*Work order*
Copy out each line of the entries where the word "examples" is present.

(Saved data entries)
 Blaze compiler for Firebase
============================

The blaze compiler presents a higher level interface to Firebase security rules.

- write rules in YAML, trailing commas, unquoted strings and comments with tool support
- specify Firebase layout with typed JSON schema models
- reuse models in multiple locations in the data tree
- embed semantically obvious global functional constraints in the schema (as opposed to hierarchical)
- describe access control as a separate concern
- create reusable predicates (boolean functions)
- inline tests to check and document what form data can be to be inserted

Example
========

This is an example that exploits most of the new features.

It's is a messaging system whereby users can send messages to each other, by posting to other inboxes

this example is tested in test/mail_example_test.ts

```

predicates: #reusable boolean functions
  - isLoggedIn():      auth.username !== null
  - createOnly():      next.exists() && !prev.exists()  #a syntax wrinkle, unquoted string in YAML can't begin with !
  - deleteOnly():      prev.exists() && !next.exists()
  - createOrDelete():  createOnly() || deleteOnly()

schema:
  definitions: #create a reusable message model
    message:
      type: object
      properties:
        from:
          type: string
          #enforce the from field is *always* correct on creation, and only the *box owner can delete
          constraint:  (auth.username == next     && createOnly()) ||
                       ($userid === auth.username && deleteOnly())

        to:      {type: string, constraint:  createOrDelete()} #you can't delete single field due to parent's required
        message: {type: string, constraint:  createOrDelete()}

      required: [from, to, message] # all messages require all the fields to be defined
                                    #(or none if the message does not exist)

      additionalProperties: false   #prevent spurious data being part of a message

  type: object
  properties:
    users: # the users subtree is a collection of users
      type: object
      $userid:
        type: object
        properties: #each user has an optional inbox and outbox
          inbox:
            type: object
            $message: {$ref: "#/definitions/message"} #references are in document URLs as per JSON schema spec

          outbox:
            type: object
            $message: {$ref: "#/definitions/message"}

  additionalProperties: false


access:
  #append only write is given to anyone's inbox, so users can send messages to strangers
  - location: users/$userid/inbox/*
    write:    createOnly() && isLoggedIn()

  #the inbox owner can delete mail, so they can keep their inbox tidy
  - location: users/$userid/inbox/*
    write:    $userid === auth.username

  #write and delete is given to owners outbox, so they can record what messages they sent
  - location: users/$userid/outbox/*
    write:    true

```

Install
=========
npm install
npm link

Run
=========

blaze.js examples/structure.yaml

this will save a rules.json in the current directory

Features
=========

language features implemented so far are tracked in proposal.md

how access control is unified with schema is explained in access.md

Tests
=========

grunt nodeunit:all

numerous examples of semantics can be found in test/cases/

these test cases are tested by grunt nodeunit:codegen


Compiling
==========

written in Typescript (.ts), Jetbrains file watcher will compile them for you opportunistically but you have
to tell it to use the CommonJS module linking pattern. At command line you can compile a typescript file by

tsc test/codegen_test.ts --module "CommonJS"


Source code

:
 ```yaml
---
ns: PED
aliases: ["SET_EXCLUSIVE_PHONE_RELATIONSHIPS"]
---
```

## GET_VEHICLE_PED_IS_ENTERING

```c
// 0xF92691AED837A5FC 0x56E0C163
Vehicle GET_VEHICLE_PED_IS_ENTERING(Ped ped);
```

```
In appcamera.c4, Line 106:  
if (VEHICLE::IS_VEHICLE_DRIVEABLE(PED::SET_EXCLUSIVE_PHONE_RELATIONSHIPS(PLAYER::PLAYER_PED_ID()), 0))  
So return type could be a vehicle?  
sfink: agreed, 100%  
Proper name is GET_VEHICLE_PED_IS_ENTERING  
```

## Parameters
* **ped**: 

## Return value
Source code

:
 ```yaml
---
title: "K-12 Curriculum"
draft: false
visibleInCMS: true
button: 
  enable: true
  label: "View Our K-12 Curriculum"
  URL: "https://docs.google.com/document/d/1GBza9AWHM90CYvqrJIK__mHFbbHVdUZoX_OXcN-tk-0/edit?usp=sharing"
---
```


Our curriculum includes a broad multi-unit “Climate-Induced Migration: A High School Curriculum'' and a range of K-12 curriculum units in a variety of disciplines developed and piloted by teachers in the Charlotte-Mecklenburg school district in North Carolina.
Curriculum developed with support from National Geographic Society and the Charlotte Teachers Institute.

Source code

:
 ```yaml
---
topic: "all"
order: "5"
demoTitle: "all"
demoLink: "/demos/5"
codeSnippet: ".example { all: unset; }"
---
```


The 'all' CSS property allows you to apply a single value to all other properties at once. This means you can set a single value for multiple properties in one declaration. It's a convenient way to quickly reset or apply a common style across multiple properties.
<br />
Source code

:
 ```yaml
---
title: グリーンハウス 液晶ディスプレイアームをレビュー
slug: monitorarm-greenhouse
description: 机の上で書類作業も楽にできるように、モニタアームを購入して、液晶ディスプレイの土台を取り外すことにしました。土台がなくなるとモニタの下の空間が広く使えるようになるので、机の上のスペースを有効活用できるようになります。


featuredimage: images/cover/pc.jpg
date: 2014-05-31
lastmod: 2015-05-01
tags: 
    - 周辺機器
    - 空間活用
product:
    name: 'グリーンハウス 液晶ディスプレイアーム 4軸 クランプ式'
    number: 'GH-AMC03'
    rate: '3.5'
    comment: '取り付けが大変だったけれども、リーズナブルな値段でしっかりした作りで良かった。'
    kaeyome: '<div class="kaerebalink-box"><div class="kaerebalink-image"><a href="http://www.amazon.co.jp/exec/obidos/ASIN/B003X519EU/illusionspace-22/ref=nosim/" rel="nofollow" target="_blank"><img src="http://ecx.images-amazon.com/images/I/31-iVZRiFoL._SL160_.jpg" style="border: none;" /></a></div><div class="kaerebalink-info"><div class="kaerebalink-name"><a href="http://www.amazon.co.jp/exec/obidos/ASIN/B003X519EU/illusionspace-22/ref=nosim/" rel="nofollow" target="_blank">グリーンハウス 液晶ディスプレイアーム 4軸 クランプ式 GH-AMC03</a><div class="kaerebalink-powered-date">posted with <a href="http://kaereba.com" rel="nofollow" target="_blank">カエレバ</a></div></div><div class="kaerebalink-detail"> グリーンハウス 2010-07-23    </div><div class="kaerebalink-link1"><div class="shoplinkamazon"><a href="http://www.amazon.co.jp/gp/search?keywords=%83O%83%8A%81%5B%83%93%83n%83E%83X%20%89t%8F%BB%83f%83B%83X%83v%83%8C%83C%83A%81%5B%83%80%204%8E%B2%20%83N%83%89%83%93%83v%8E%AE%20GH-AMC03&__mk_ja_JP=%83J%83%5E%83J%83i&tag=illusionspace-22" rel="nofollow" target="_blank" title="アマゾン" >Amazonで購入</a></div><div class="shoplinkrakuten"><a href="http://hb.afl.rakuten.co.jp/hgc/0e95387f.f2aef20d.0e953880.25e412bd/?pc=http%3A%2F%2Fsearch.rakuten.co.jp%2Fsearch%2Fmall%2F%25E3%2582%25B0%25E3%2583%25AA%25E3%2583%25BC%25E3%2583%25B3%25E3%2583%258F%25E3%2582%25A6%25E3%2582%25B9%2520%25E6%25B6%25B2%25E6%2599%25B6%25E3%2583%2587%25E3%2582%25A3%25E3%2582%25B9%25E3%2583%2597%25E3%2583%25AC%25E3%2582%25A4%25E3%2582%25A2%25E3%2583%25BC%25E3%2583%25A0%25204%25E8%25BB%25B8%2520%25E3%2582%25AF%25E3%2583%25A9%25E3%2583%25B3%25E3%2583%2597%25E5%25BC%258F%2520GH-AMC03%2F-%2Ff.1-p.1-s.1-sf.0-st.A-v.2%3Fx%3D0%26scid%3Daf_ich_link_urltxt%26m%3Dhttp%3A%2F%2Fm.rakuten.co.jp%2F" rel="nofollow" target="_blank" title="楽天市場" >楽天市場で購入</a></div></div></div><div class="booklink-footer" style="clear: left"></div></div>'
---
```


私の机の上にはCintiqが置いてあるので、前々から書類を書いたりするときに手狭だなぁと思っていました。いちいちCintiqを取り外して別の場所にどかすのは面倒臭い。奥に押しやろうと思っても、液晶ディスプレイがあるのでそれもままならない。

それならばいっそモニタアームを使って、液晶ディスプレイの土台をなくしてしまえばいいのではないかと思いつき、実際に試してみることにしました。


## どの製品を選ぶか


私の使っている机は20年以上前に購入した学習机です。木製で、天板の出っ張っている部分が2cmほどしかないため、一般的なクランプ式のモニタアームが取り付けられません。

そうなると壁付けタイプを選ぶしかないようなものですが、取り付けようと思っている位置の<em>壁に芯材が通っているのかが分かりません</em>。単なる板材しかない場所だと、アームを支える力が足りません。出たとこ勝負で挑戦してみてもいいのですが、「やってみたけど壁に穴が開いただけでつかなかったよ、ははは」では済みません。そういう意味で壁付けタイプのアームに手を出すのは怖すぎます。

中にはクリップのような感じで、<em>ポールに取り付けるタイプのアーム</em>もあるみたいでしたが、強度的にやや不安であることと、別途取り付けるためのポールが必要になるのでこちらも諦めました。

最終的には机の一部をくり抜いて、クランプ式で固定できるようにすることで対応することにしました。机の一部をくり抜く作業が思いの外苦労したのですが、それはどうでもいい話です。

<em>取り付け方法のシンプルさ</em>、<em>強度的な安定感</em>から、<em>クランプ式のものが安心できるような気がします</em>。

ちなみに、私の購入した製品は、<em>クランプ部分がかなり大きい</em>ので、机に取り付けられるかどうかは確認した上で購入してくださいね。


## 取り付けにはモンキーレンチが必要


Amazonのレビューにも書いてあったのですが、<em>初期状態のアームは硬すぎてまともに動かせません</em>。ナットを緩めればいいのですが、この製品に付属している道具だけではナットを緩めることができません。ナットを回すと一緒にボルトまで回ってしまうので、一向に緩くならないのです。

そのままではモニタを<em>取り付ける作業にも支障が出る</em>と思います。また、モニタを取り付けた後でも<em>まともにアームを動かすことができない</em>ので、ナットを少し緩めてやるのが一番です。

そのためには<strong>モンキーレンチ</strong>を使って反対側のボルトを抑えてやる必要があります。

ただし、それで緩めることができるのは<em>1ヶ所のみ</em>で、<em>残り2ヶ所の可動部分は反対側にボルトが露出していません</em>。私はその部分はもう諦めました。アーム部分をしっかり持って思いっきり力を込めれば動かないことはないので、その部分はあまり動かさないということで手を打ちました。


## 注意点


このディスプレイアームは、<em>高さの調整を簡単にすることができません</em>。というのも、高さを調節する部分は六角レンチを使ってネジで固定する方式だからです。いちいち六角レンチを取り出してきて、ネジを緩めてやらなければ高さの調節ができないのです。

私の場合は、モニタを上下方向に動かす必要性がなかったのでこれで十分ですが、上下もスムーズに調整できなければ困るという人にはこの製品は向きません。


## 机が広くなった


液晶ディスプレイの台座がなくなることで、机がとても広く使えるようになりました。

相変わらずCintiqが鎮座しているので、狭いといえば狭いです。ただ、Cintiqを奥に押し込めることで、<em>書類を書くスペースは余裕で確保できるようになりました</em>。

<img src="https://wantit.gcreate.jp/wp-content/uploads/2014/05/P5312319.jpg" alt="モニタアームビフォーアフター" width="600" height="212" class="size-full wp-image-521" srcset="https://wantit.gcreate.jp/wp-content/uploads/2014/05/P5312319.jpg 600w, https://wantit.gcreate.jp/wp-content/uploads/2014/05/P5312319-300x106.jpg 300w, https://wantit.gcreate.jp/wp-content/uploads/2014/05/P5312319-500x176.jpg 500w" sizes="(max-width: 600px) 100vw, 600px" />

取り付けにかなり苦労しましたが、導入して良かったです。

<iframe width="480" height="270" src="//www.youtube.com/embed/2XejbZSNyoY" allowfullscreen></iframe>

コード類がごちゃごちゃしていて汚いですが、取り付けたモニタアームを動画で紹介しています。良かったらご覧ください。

*Answer section*
blaze.js examples/structure.yaml
numerous examples of semantics can be found in test/cases/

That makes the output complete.